The European Commission is looking into allegations of lowering the "Quality Score" of competing services. The Quality Score determines two articles of criteria: the likelihood of an ad to be displayed on the search results page and how much it would cost for a service to gain higher rankings. By lowering the Quality Score of competing services, they are less likely to show the ads, but also if the competing service wishes for their ad to be shown, they will need to pay more for that higher ranking.

Google is also accused of enforcing stricter requirements for their advertising partners which will prevent competing companies to place the same advertisements shown on Google onto their own websites or other search engines such as Bing.

Currently, the European Commission says the probe doesn't imply they have any proof. They responded to the matter by saying, "It only signifies that the commission will conduct an in-depth investigation of the case as a matter of priority," in a statement regarding the issue.

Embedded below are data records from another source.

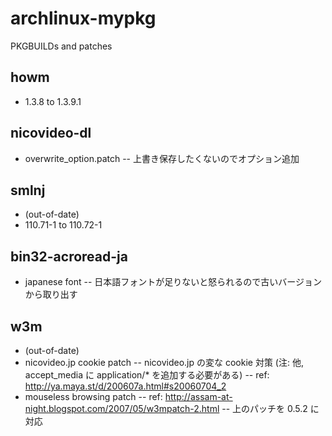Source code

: # archlinux-mypkg

PKGBUILDs and patches

## howm

- 1.3.8 to 1.3.9.1

## nicovideo-dl

- overwrite_option.patch
-- 上書き保存したくないのでオプション追加

## smlnj

- (out-of-date)
- 110.71-1 to 110.72-1

## bin32-acroread-ja

- japanese font
-- 日本語フォントが足りないと怒られるので古いバージョンから取り出す

## w3m

- (out-of-date)
- nicovideo.jp cookie patch
-- nicovideo.jp の変な cookie 対策 (注: 他, accept_media に application/* を追加する必要がある)
-- ref: http://ya.maya.st/d/200607a.html#s20060704_2 
- mouseless browsing patch
-- ref: http://assam-at-night.blogspot.com/2007/05/w3mpatch-2.html
-- 上のパッチを 0.5.2 に対応

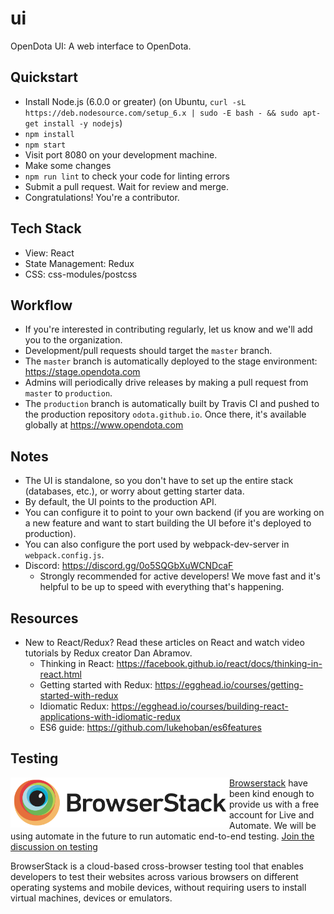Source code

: # ui

OpenDota UI: A web interface to OpenDota.

Quickstart
----
* Install Node.js (6.0.0 or greater) (on Ubuntu, `curl -sL https://deb.nodesource.com/setup_6.x | sudo -E bash - && sudo apt-get install -y nodejs`)
* `npm install`
* `npm start`
* Visit port 8080 on your development machine.
* Make some changes
* `npm run lint` to check your code for linting errors
* Submit a pull request. Wait for review and merge.
* Congratulations! You're a contributor.

Tech Stack
----
* View: React
* State Management: Redux
* CSS: css-modules/postcss

Workflow
----
* If you're interested in contributing regularly, let us know and we'll add you to the organization.
* Development/pull requests should target the `master` branch.
* The `master` branch is automatically deployed to the stage environment: https://stage.opendota.com
* Admins will periodically drive releases by making a pull request from `master` to `production`.
* The `production` branch is automatically built by Travis CI and pushed to the production repository `odota.github.io`.  Once there, it's available globally at https://www.opendota.com
  
Notes
----
* The UI is standalone, so you don't have to set up the entire stack (databases, etc.), or worry about getting starter data.
* By default, the UI points to the production API.
* You can configure it to point to your own backend (if you are working on a new feature and want to start building the UI before it's deployed to production).
* You can also configure the port used by webpack-dev-server in `webpack.config.js`.
* Discord: https://discord.gg/0o5SQGbXuWCNDcaF
  * Strongly recommended for active developers! We move fast and it's helpful to be up to speed with everything that's happening.

Resources
----
* New to React/Redux? Read these articles on React and watch video tutorials by Redux creator Dan Abramov.
  * Thinking in React: https://facebook.github.io/react/docs/thinking-in-react.html
  * Getting started with Redux: https://egghead.io/courses/getting-started-with-redux
  * Idiomatic Redux: https://egghead.io/courses/building-react-applications-with-idiomatic-redux
  * ES6 guide: https://github.com/lukehoban/es6features

Testing
----
<img src="/.github/browserstack_logo.png?raw=true" width="350" align="left">

[Browserstack](https://www.browserstack.com/start) have been kind enough to provide us with a free account for Live and Automate. We will be using automate in the future to run automatic end-to-end testing. [Join the discussion on testing](https://github.com/odota/ui/issues/144)

BrowserStack is a cloud-based cross-browser testing tool that enables developers to test their websites across various browsers on different operating systems and mobile devices, without requiring users to install virtual machines, devices or emulators.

Google has posted their thoughts on the issue on their Public Policy Blog. The search giant highlights four major points that they would like everyone to be aware of regarding their service: "Answering users' queries accurately and quickly is our number one goal", "We built Google for users, not websites", "We are always clear when we have been paid for promoting a product or service", and "We aim to be as transparent as possible."

Throughout Google's response, they attempt to make it clear that they are the most open with how their ranking system works and keep integrity of their results. In response to the advertisement tampering accusations, Google reports they aim to give accurate content as fast as possible, so based on what the algorithms say the user needs the most is how the ads will be chosen. Another point made was that the search results are not for websites, but for getting the most relevant content to the user. They do not forget to note either how Google has never taken bribes or payment for higher rankings in their search results. One way by doing that was specifically splitting up the advertisement portion and the organic search results section.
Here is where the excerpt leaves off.